[WHAT YOU ARE ASKED TO DO]
Copy every line of the following data that includes the string "springframework".

──────

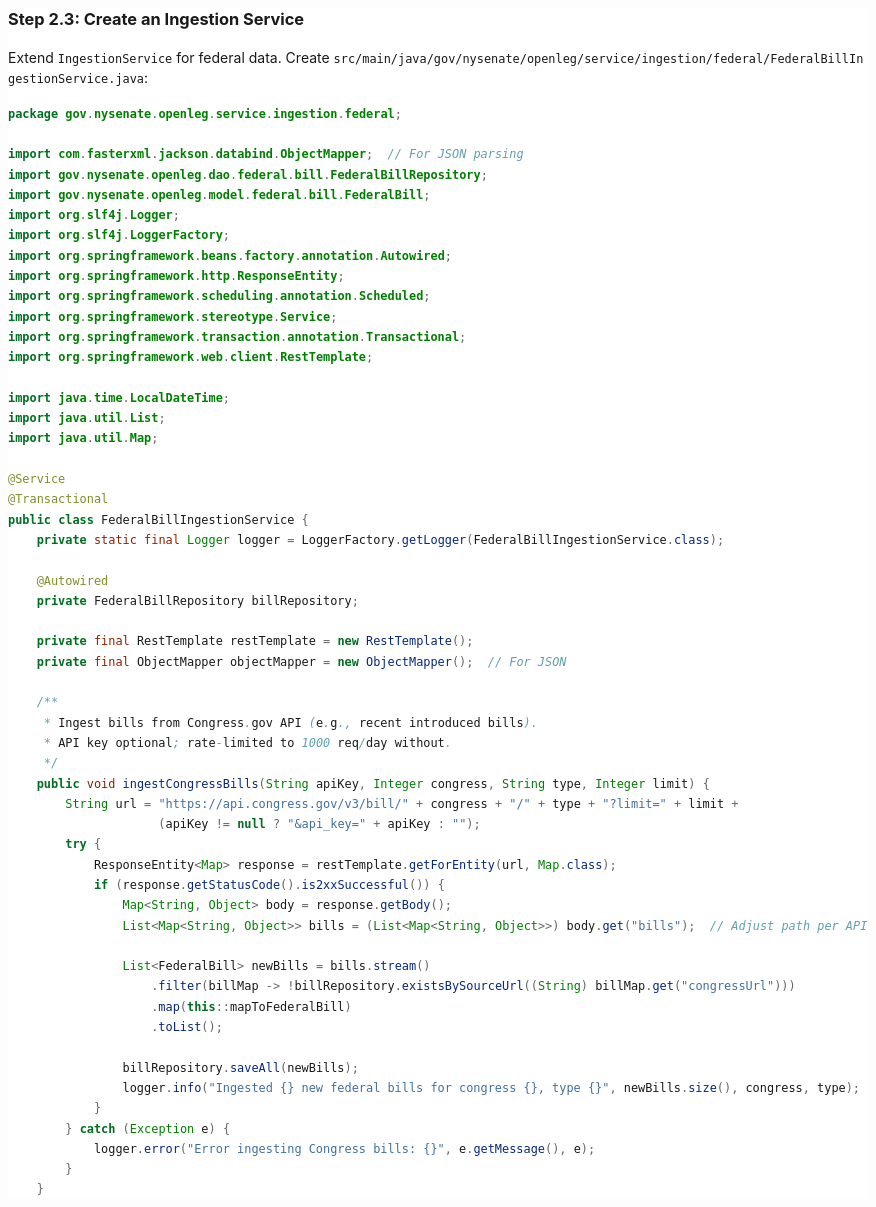### Step 2.3: Create an Ingestion Service
Extend `IngestionService` for federal data. Create `src/main/java/gov/nysenate/openleg/service/ingestion/federal/FederalBillIngestionService.java`:
```java
package gov.nysenate.openleg.service.ingestion.federal;

import com.fasterxml.jackson.databind.ObjectMapper;  // For JSON parsing
import gov.nysenate.openleg.dao.federal.bill.FederalBillRepository;
import gov.nysenate.openleg.model.federal.bill.FederalBill;
import org.slf4j.Logger;
import org.slf4j.LoggerFactory;
import org.springframework.beans.factory.annotation.Autowired;
import org.springframework.http.ResponseEntity;
import org.springframework.scheduling.annotation.Scheduled;
import org.springframework.stereotype.Service;
import org.springframework.transaction.annotation.Transactional;
import org.springframework.web.client.RestTemplate;

import java.time.LocalDateTime;
import java.util.List;
import java.util.Map;

@Service
@Transactional
public class FederalBillIngestionService {
    private static final Logger logger = LoggerFactory.getLogger(FederalBillIngestionService.class);

    @Autowired
    private FederalBillRepository billRepository;

    private final RestTemplate restTemplate = new RestTemplate();
    private final ObjectMapper objectMapper = new ObjectMapper();  // For JSON

    /**
     * Ingest bills from Congress.gov API (e.g., recent introduced bills).
     * API key optional; rate-limited to 1000 req/day without.
     */
    public void ingestCongressBills(String apiKey, Integer congress, String type, Integer limit) {
        String url = "https://api.congress.gov/v3/bill/" + congress + "/" + type + "?limit=" + limit +
                     (apiKey != null ? "&api_key=" + apiKey : "");
        try {
            ResponseEntity<Map> response = restTemplate.getForEntity(url, Map.class);
            if (response.getStatusCode().is2xxSuccessful()) {
                Map<String, Object> body = response.getBody();
                List<Map<String, Object>> bills = (List<Map<String, Object>>) body.get("bills");  // Adjust path per API

                List<FederalBill> newBills = bills.stream()
                    .filter(billMap -> !billRepository.existsBySourceUrl((String) billMap.get("congressUrl")))
                    .map(this::mapToFederalBill)
                    .toList();

                billRepository.saveAll(newBills);
                logger.info("Ingested {} new federal bills for congress {}, type {}", newBills.size(), congress, type);
            }
        } catch (Exception e) {
            logger.error("Error ingesting Congress bills: {}", e.getMessage(), e);
        }
    }
```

──────

[PROBLEM SOLUTION]
import org.springframework.beans.factory.annotation.Autowired;
import org.springframework.http.ResponseEntity;
import org.springframework.scheduling.annotation.Scheduled;
import org.springframework.stereotype.Service;
import org.springframework.transaction.annotation.Transactional;
import org.springframework.web.client.RestTemplate;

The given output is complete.